You may not know what a listicle is, but, if you're a veteran web surfer, you certainly have read them. Yes, listicles are those list-articles that beckon for your click from the links at the bottom of almost every web page. "7 Things To...", "6 Ways To...", "10 Celebrities Who..." But, yielding to today's fascination with meta, it's important to understand the pitfalls of listicle literature, provided, of course, in a listicle format below:
1. Promises, Promises: The listicle link tempts you with an intriguing title. "9 Secrets You Never Knew About..." But when you click on the site (and your presence is registered), the content of the pages duplicates last year's issue of the National Enquirer or is rehashed health information from a 1990s-era Reader's Digest.
2. New! Isn't: Let us count the ways the writer can say "Eat Less and Exercise More."
3. The Cookie Jar: Many listicle sites are more interested in you than their product. You accept cookies, and, unwillingly, tracking and malware, when you click on "8 Products That..." "...We Will Market to You Ad Infinitum."
4. Twittformation: A listicle item may contain more than 140 characters, but not much more. So, either the short paragraph contains little new info beyond the cliché or common sense, or what's presented is superficial. "7 Beauty Tips For..." Yup.

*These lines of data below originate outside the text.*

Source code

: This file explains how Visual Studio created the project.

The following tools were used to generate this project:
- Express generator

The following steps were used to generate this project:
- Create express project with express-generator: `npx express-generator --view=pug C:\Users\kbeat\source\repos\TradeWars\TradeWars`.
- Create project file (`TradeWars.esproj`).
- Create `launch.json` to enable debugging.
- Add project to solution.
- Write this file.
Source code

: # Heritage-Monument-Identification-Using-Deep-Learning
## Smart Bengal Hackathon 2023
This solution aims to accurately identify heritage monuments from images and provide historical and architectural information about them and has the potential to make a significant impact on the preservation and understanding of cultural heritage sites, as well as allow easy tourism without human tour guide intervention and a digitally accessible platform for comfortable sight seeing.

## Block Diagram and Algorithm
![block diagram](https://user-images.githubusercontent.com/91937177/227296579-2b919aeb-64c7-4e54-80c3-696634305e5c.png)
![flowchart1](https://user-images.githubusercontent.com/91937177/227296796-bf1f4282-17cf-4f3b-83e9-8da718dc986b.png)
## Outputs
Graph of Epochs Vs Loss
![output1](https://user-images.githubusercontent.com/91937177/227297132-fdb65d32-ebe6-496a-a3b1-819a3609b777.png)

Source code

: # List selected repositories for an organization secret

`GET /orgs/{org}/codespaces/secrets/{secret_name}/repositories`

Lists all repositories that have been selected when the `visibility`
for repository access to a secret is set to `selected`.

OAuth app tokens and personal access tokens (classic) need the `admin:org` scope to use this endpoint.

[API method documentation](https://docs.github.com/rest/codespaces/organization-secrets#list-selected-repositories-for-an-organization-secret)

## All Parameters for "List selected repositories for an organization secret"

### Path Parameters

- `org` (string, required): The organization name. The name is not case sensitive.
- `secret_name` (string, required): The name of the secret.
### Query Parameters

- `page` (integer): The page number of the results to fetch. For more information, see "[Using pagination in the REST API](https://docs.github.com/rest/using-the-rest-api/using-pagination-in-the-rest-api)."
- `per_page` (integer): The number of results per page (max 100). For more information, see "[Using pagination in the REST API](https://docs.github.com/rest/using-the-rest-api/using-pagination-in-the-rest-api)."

5. Enthusiastic Experts: Many listicles use quotes from experts relevant to the subject matter. While some experts are "legit," others may be marketers of the services or products being pitched by the listicle (and displayed in the side-bar or the pop-ups).
6. Peer Pressure: Peers can be even more convincing than experts for many readers. Listicles are quick to quote folks willing to give persuasive testimonials about the "awesomeness" of a recipe or recommendation that echo the demographics of the targeted readership.
7. Filler: The listicle writer has run out of ideas before reaching the needed number of items, so these items are rehashes of earlier items, a homily you've heard repeatedly from mom, or one of the "things you learned in kindergarten," or should have.
8. Summary: All the previous listicle content is summarized in 2-3 sentences. After all, didn't the old teaching adage say, "Tell them what you're going to teach them, teach them, and tell them what you've taught them"? And besides, a summary adds one more item to the list to increase the "number" (see Filler above).
No question that it's tempting to click on that listicle come-on. But, like the siren song of the loss-leader that promises a low-cost product over the fine print "only one at this price" or "while they last," most listicles are likely to leave you wanting... hungry for something more than an informational appetizer. On the other hand, with today's busy schedules, fewer and fewer of us seem to have time to read and digest full scoops. Maybe what we really need is a meta listicle list: "10 Must-Read Listicles in 10 Seconds."